Task objective
Determine how many lines in the records that follow hold the string "hangman". Only that number should be returned.
Supplied material section start
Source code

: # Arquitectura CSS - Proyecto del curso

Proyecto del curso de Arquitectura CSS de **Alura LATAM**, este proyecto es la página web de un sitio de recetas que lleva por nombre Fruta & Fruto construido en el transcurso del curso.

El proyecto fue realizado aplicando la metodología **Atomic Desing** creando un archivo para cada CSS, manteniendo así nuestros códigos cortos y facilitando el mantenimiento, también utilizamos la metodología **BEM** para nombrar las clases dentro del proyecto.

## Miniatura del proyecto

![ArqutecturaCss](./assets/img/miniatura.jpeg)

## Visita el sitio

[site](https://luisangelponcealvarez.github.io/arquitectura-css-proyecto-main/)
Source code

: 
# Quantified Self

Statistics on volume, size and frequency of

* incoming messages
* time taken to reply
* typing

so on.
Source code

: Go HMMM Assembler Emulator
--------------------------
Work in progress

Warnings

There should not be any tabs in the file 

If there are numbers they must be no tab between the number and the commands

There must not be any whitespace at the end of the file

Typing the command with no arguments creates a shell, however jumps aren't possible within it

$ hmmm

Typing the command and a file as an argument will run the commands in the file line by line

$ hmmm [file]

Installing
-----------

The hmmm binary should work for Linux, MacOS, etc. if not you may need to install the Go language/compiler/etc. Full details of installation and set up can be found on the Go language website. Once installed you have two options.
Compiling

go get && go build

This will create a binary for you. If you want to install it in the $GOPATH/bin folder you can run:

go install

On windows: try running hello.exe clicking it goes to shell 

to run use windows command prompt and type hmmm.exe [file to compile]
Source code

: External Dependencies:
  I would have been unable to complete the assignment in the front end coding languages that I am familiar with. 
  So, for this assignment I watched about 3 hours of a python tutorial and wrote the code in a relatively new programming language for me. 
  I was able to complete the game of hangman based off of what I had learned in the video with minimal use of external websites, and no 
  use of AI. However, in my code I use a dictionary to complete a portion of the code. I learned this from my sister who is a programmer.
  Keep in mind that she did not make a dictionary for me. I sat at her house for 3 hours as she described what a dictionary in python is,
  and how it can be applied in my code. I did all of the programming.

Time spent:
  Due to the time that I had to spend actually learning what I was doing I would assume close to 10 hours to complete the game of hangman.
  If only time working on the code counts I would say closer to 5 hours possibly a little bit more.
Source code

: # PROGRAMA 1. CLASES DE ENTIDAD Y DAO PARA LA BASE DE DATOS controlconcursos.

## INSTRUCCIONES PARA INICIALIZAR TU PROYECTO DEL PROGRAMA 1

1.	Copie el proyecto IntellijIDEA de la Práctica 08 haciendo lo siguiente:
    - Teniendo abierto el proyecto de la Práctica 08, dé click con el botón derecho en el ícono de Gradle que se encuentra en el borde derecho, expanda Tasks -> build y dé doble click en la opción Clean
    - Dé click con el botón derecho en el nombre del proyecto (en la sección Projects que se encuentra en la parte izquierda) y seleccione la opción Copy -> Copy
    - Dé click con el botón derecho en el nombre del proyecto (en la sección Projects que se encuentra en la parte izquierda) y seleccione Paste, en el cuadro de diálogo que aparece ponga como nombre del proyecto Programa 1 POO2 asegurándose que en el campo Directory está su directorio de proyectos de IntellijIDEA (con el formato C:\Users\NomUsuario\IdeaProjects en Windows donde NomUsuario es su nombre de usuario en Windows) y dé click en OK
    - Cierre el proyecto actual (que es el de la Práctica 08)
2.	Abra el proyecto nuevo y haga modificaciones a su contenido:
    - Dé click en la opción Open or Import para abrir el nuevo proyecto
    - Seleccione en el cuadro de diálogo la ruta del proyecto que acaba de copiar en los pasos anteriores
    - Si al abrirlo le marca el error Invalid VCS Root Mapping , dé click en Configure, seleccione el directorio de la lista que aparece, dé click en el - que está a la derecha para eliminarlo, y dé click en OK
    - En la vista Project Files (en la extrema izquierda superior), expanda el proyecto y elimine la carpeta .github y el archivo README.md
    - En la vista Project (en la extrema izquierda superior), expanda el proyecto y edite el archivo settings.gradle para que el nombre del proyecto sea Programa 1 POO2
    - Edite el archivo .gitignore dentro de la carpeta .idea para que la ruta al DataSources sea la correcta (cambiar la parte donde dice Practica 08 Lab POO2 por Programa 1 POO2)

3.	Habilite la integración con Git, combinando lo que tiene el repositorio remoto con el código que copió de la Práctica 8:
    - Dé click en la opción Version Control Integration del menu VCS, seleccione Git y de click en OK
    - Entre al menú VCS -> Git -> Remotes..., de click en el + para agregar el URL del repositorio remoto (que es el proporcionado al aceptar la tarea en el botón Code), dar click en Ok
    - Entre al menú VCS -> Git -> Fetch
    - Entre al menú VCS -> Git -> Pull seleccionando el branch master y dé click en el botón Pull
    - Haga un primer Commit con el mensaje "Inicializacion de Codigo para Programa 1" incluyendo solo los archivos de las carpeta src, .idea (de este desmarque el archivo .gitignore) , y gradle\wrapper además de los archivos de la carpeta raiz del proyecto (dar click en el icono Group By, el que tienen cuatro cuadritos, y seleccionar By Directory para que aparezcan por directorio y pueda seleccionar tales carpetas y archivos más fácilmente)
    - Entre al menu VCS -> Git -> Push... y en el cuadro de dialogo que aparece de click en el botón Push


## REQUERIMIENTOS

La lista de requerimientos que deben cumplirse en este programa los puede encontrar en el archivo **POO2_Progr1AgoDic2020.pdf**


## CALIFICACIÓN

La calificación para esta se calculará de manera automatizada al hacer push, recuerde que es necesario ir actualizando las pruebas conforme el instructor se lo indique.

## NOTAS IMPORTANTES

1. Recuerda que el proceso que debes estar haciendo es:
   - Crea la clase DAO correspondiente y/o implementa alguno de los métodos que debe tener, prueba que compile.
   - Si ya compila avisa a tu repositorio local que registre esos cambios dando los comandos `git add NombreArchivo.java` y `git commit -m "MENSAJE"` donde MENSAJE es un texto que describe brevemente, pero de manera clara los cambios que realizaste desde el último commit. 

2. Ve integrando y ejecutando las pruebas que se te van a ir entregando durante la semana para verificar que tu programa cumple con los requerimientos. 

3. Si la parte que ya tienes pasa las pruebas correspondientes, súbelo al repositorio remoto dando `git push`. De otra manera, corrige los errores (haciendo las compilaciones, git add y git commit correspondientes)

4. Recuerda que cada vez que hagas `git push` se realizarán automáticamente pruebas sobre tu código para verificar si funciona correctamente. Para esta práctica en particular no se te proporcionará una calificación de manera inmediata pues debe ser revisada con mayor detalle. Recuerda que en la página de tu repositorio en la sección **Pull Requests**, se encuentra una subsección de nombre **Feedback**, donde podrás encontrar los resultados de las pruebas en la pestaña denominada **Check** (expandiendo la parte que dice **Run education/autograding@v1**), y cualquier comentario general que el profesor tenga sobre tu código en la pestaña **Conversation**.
Supplied material section end
Result of this task
2